When a jury is exposed to potentially prejudicial material, the accused’s right to an impartial jury has been threatened.  State v. Scruggs, 421 N.W.2d 707, 716 (Minn. 1988).  Here, although the prosecutor’s statements alluding to possible penalties for perjury and first-degree aiding and abetting were improper, appellant was not denied his right to trial by a fair and impartial jury based upon the prosecutor’s statements.

First, the district court issued a curative instruction.  The district court is the first line of defense against misconduct and should be given the opportunity to issue a curative instruction or grant a mistrial.  State v. Morgan, 477 N.W.2d 527, 531 (Minn. App. 1991).  And reviewing courts will presume that the jury followed the district court’s instructions.  State v. Miller, 573 N.W.2d 661, 675 (Minn. 1998).

Second, the overwhelming weight of the evidence was against appellant.  See State v.

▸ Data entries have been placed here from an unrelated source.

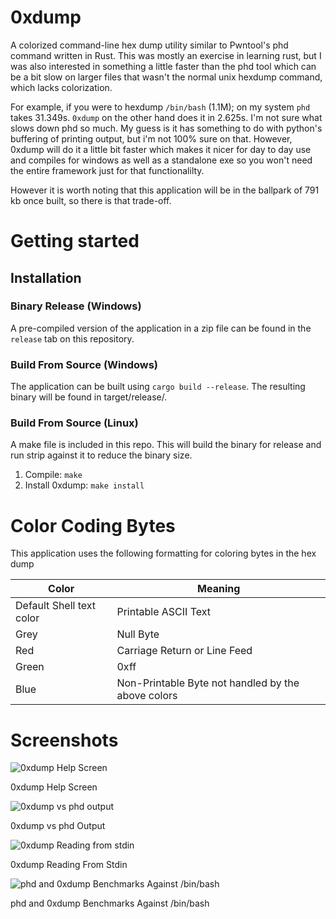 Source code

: # 0xdump
A colorized command-line hex dump utility similar to Pwntool's phd command written in Rust. This was mostly an exercise in learning rust, but I was also interested in something a little faster than the phd tool which can be a bit slow on larger files that wasn't the normal unix hexdump command, which lacks colorization.

For example, if you were to hexdump `/bin/bash` (1.1M); on my system `phd` takes 31.349s. `0xdump` on the other hand does it in 2.625s. I'm not sure what slows down phd so much. My guess is it has something to do with python's buffering of printing output, but i'm not 100% sure on that. However, 0xdump will do it a little bit faster which makes it nicer for day to day use and compiles for windows as well as a standalone exe so you won't need the entire framework just for that functionalilty.

However it is worth noting that this application will be in the ballpark of 791 kb once built, so there is that trade-off.

# Getting started

## Installation

### Binary Release (Windows)
A pre-compiled version of the application in a zip file can be found in the `release` tab on this repository.

### Build From Source (Windows)
The application can be built using `cargo build --release`. The resulting binary will be found in target/release/.

### Build From Source (Linux)
A make file is included in this repo. This will build the binary for release and run strip against it to reduce the binary size.

1. Compile:
`make`
2. Install 0xdump:
`make install`

# Color Coding Bytes
This application uses the following formatting for coloring bytes in the hex dump

| Color                        | Meaning                                            |
| ---------------------------- | -------------------------------------------------- |
| Default Shell text color     | Printable ASCII Text                               |
| Grey                         | Null Byte                                          |
| Red                          | Carriage Return or Line Feed                       |
| Green                        | 0xff                                               |
| Blue                         | Non-Printable Byte not handled by the above colors |

# Screenshots
![0xdump Help Screen](https://gist.githubusercontent.com/jaxhax-travis/f889a1df3abd1c18e91d7f6d20a48394/raw/8939eb6f1459b2c6fa882e1418cc735e68cbd060/0xdump_help.png "0xdump Help Screen")

0xdump Help Screen

![0xdump vs phd output](https://gist.githubusercontent.com/jaxhax-travis/f889a1df3abd1c18e91d7f6d20a48394/raw/8939eb6f1459b2c6fa882e1418cc735e68cbd060/0xdump_phd_side_by_side.png "0xdump vs phd output")

0xdump vs phd Output

![0xdump Reading from stdin](https://gist.githubusercontent.com/jaxhax-travis/f889a1df3abd1c18e91d7f6d20a48394/raw/8939eb6f1459b2c6fa882e1418cc735e68cbd060/0xdump_help.png "0xdump Reading from stdin")

0xdump Reading From Stdin

![phd and 0xdump Benchmarks Against /bin/bash](https://gist.githubusercontent.com/jaxhax-travis/f889a1df3abd1c18e91d7f6d20a48394/raw/bf66943692fcf712a2937d4ae700888757149bee/phd_vs_0xdump.png "phd and 0xdump Benchmarks Against /bin/bash")

phd and 0xdump Benchmarks Against /bin/bash
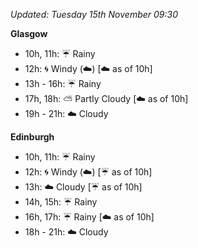 *Updated: Tuesday 15th November 09:30*

**Glasgow**

* 10h, 11h: :umbrella: Rainy
* 12h: :cyclone: Windy (:cloud:) [:cloud: as of 10h]
* 13h - 16h: :umbrella: Rainy
* 17h, 18h: :partly_sunny: Partly Cloudy [:cloud: as of 10h]
* 19h - 21h: :cloud: Cloudy

**Edinburgh**

* 10h, 11h: :umbrella: Rainy
* 12h: :cyclone: Windy (:cloud:) [:umbrella: as of 10h]
* 13h: :cloud: Cloudy [:umbrella: as of 10h]
* 14h, 15h: :umbrella: Rainy
* 16h, 17h: :umbrella: Rainy [:cloud: as of 10h]
* 18h - 21h: :cloud: Cloudy

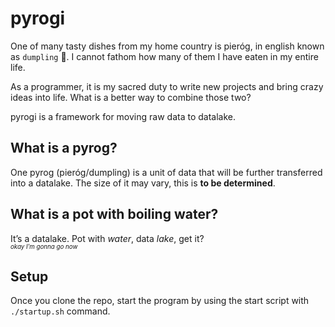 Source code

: # pyrogi

One of many tasty dishes from my home country is pieróg, in english known as `dumpling` 🥟. I cannot fathom how many of them I have eaten in my entire life. 

As a programmer, it is my sacred duty to write new projects and bring crazy ideas into life. What is a better way to combine those two?

pyrogi is a framework for moving raw data to datalake.


## What is a pyrog?

One pyrog (pieróg/dumpling) is a unit of data that will be further transferred into a datalake.
The size of it may vary, this is **to be determined**.

## What is a pot with boiling water?

It’s a datalake. Pot with *water*, data *lake*, get it? <br>
<sub><sup>_okay I’m gonna go now_</sup></sub>

## Setup
Once you clone the repo, start the program by using the start script with `./startup.sh` command.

Ives, 568 N.W.2d 710, 714 (Minn. 1997) (stating that any misconduct committed by the prosecutor’s comments must be viewed against the overwhelming evidence of appellant’s guilt.)  This was a controlled drug buy.  Police officers used audio and video surveillance to monitor the drug purchase.  The police informant used to purchase the drugs had been used by this police department numerous times before.  And the testimony of the informant and the observing officers concerning the details of the drug buy were consistent.  We therefore conclude that the prosecutor’s remarks, while improper, were not “so serious and prejudicial that defendant’s right to a fair trial was denied.”  State v. Wahlberg, 296 N.W.2d 408, 420 (Minn. 1980) (citation omitted).

In conclusion, even considering all the allegations of misconduct cumulatively, given the overwhelming evidence of appellant’s guilt, we conclude that a reversal is not required.  State v. Rose, 353 N.W.2d 565, 570 (Minn. App. 1984), review denied (Minn. Sept. 12, 1984).



*  Retired judge of the Minnesota Court of Appeals, serving by appointment pursuant to Minn. Const. art. VI, § 10.